Copy the records below in full and leave every image out of the copy.

═════ Stored data

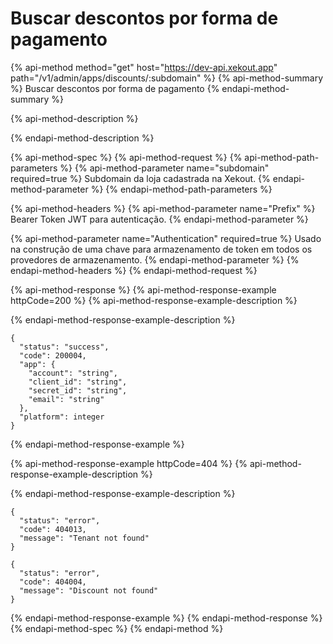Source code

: # Buscar descontos por forma de pagamento

{% api-method method="get" host="https://dev-api.xekout.app" path="/v1/admin/apps/discounts/:subdomain" %}
{% api-method-summary %}
Buscar descontos por forma de pagamento
{% endapi-method-summary %}

{% api-method-description %}

{% endapi-method-description %}

{% api-method-spec %}
{% api-method-request %}
{% api-method-path-parameters %}
{% api-method-parameter name="subdomain" required=true %}
Subdomain da loja cadastrada na Xekout.
{% endapi-method-parameter %}
{% endapi-method-path-parameters %}

{% api-method-headers %}
{% api-method-parameter name="Prefix" %}
Bearer Token JWT para autenticação.
{% endapi-method-parameter %}

{% api-method-parameter name="Authentication" required=true %}
Usado na construção de uma chave para armazenamento de token em todos os provedores de armazenamento.
{% endapi-method-parameter %}
{% endapi-method-headers %}
{% endapi-method-request %}

{% api-method-response %}
{% api-method-response-example httpCode=200 %}
{% api-method-response-example-description %}

{% endapi-method-response-example-description %}

```text
{
  "status": "success",
  "code": 200004,
  "app": {
    "account": "string",
    "client_id": "string",
    "secret_id": "string",
    "email": "string"
  },
  "platform": integer
}
```
{% endapi-method-response-example %}

{% api-method-response-example httpCode=404 %}
{% api-method-response-example-description %}

{% endapi-method-response-example-description %}

```text
{
  "status": "error",
  "code": 404013,
  "message": "Tenant not found"
}

{
  "status": "error",
  "code": 404004,
  "message": "Discount not found"
}
```
{% endapi-method-response-example %}
{% endapi-method-response %}
{% endapi-method-spec %}
{% endapi-method %}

══════════

# Finished task
Source code

: # Buscar descontos por forma de pagamento

{% api-method method="get" host="https://dev-api.xekout.app" path="/v1/admin/apps/discounts/:subdomain" %}
{% api-method-summary %}
Buscar descontos por forma de pagamento
{% endapi-method-summary %}

{% api-method-description %}

{% endapi-method-description %}

{% api-method-spec %}
{% api-method-request %}
{% api-method-path-parameters %}
{% api-method-parameter name="subdomain" required=true %}
Subdomain da loja cadastrada na Xekout.
{% endapi-method-parameter %}
{% endapi-method-path-parameters %}

{% api-method-headers %}
{% api-method-parameter name="Prefix" %}
Bearer Token JWT para autenticação.
{% endapi-method-parameter %}

{% api-method-parameter name="Authentication" required=true %}
Usado na construção de uma chave para armazenamento de token em todos os provedores de armazenamento.
{% endapi-method-parameter %}
{% endapi-method-headers %}
{% endapi-method-request %}

{% api-method-response %}
{% api-method-response-example httpCode=200 %}
{% api-method-response-example-description %}

{% endapi-method-response-example-description %}

```text
{
  "status": "success",
  "code": 200004,
  "app": {
    "account": "string",
    "client_id": "string",
    "secret_id": "string",
    "email": "string"
  },
  "platform": integer
}
```
{% endapi-method-response-example %}

{% api-method-response-example httpCode=404 %}
{% api-method-response-example-description %}

{% endapi-method-response-example-description %}

```text
{
  "status": "error",
  "code": 404013,
  "message": "Tenant not found"
}

{
  "status": "error",
  "code": 404004,
  "message": "Discount not found"
}
```
{% endapi-method-response-example %}
{% endapi-method-response %}
{% endapi-method-spec %}
{% endapi-method %}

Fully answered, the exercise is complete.